Open tuxillo opened 4 months ago
Any news?
Hi @tuxillo, sorry but unfortunately we don't have much bandwidth for adding new plugins at this time. The descheduling framework refactor is meant to make it easier for anyone to develop their own plugins. The existing plugin code should serve as a guide, but we hope to publish a more generic developer guide in the future.
@damemi thanks for the update. No worries! I was wondering if this plugin was missing for any particular reason. I might give it a try at implementing it but, should I wait for the refactor you're mentioning?
@tuxillo please feel free to implement it and open a PR if you'd like! the refactor is done already. Ideally, the goal of this was to make it so you don't even need to contribute the plugin code here if you don't want to and could just build your own descheduler with your plugin imported.
I did an initial version using RemovePodsViolatingInterPodAntiAffinity
as the base, but as it turns out I ended up just reversing the logic of it, which is most certainly the wrong approach. And also sounds like not worth of a whole plugin.
Let me explain my use case:
I set application A to run in certain nodes. I want application B to always run in nodes where application A is, so for application B I use:
affinity:
podAffinity:
requiredDuringSchedulingIgnoredDuringExecution:
- labelSelector:
matchExpressions:
- key: app.kubernetes.io/name
operator: In
values:
- appA
topologyKey: kubernetes.io/hostname
As you know, sometimes app A will drift to other nodes (karpenter is auto scaling) but app B won't follow. The affinity is broken.
What I am currently doing in predicates is:
func CheckPodAffinityViolation(candidatePod *v1.Pod, assignedPods map[string][]*v1.Pod, nodeMap map[string]*v1.Node) bool {
nodeHavingCandidatePod, ok := nodeMap[candidatePod.Spec.NodeName]
if !ok {
klog.Warningf("CandidatePod %s does not exist in nodeMap", klog.KObj(candidatePod))
return false
}
affinity := candidatePod.Spec.Affinity
if affinity == nil || affinity.PodAffinity == nil {
return false
}
for _, term := range GetPodAffinityTerms(affinity.PodAffinity) {
namespaces := GetNamespacesFromPodAffinityTerm(candidatePod, &term)

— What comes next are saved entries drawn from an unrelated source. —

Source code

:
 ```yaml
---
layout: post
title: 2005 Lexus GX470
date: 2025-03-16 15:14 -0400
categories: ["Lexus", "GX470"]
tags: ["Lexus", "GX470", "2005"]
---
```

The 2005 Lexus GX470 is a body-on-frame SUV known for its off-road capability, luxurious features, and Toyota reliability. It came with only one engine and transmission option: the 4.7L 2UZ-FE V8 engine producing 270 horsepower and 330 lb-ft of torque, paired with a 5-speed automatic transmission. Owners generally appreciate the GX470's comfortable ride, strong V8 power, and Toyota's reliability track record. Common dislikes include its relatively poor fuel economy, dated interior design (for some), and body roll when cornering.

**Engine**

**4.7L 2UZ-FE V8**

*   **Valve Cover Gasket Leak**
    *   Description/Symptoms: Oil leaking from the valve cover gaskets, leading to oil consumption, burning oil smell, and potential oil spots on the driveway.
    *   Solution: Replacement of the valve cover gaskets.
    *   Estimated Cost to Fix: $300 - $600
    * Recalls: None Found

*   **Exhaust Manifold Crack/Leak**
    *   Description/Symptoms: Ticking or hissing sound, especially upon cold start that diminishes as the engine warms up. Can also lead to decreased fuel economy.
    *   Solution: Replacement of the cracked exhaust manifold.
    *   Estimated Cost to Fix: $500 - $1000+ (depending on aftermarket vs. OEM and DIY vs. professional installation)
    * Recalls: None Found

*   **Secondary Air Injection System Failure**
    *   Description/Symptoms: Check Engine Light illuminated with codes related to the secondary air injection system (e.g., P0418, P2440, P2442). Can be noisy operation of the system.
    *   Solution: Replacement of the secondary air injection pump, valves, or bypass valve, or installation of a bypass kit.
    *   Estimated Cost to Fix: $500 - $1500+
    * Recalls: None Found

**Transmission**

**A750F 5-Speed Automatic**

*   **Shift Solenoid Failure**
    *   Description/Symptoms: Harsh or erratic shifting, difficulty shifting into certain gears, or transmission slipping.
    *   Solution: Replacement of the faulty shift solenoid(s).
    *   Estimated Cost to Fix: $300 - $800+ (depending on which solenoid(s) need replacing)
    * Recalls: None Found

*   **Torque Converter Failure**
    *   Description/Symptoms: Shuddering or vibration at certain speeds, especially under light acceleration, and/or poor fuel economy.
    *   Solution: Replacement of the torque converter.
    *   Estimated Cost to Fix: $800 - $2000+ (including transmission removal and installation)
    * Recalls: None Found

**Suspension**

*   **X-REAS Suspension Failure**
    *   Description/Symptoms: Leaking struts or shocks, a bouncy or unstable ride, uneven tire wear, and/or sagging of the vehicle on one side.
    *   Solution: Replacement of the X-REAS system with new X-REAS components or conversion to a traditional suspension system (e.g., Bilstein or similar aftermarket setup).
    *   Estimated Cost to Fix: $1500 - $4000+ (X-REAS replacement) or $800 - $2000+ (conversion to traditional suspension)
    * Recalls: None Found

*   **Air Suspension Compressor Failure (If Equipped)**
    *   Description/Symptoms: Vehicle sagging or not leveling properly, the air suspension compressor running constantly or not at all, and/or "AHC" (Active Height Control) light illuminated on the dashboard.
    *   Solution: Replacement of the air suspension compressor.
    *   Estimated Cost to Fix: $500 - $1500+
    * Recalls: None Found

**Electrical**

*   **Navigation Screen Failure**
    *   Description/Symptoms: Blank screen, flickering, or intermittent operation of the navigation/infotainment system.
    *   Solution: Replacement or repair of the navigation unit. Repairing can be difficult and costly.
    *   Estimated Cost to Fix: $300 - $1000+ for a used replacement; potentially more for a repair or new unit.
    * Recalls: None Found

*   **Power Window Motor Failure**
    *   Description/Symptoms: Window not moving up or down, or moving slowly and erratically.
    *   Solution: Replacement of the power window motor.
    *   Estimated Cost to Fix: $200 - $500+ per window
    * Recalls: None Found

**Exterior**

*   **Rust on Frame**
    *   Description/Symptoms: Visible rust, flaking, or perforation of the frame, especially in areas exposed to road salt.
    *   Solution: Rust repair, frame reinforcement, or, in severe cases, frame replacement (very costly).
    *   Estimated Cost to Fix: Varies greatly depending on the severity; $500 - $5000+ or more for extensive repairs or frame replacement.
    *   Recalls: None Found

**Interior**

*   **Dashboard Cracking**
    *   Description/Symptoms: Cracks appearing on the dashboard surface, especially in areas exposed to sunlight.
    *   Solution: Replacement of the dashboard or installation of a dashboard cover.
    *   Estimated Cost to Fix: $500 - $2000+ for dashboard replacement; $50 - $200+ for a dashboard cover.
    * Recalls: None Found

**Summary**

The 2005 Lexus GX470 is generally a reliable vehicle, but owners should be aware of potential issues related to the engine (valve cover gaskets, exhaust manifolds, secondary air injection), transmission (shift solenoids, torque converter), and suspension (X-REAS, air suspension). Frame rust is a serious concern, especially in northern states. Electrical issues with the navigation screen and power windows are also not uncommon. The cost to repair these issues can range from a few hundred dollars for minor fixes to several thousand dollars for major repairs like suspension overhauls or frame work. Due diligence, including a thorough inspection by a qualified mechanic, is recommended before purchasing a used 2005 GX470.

selector, err := metav1.LabelSelectorAsSelector(term.LabelSelector)
if err != nil {
klog.ErrorS(err, "Unable to convert LabelSelector into Selector")
return false
}
for namespace := range namespaces {
for _, assignedPod := range assignedPods[namespace] {
if assignedPod.Name == candidatePod.Name || !PodMatchesTermsNamespaceAndSelector(assignedPod, namespaces, selector) {
klog.V(4).InfoS("CandidatePod does not match inter-pod affinity rule of assigned pod on node", "candidatePod", klog.KObj(candidatePod), "assignedPod", klog.KObj(assignedPod))
continue
}
nodeHavingAssignedPod, ok := nodeMap[assignedPod.Spec.NodeName]
if !ok {
continue
}
if hasSameLabelValue(nodeHavingCandidatePod, nodeHavingAssignedPod, term.TopologyKey) {
klog.V(1).InfoS("CandidatePod matches inter-pod affinity rule of assigned pod on node", "candidatePod", klog.KObj(candidatePod), "assignedPod", klog.KObj(assignedPod))
return false
}
}
}
}
klog.V(1).Infof("CandidatePod did not match inter-pod affinity in node %v", candidatePod.Spec.NodeName)
return true
}
So when the candidate pod are in the same node (since that's the topology key), just don't evict it. I think I'm missing some parts of the problem or not following the correct approach.
Any pointers would be appreciated 😄
Is your feature request related to a problem? Please describe.
I think it is a problem because, as far as I know, there is no way of rescheduling pods that are in violation of podAffinity.
Describe the solution you'd like
Make a plugin available that deals with this, right? 🥲
Describe alternatives you've considered Right now I'm manually doing rollout in deployments so that the scheduling is right, for example after ugprades.
What version of descheduler are you using?
descheduler version: latest Additional context
Issue #1286 was closed as "Not planned" but feedback was provided and I think it's a feature that's pretty much needed.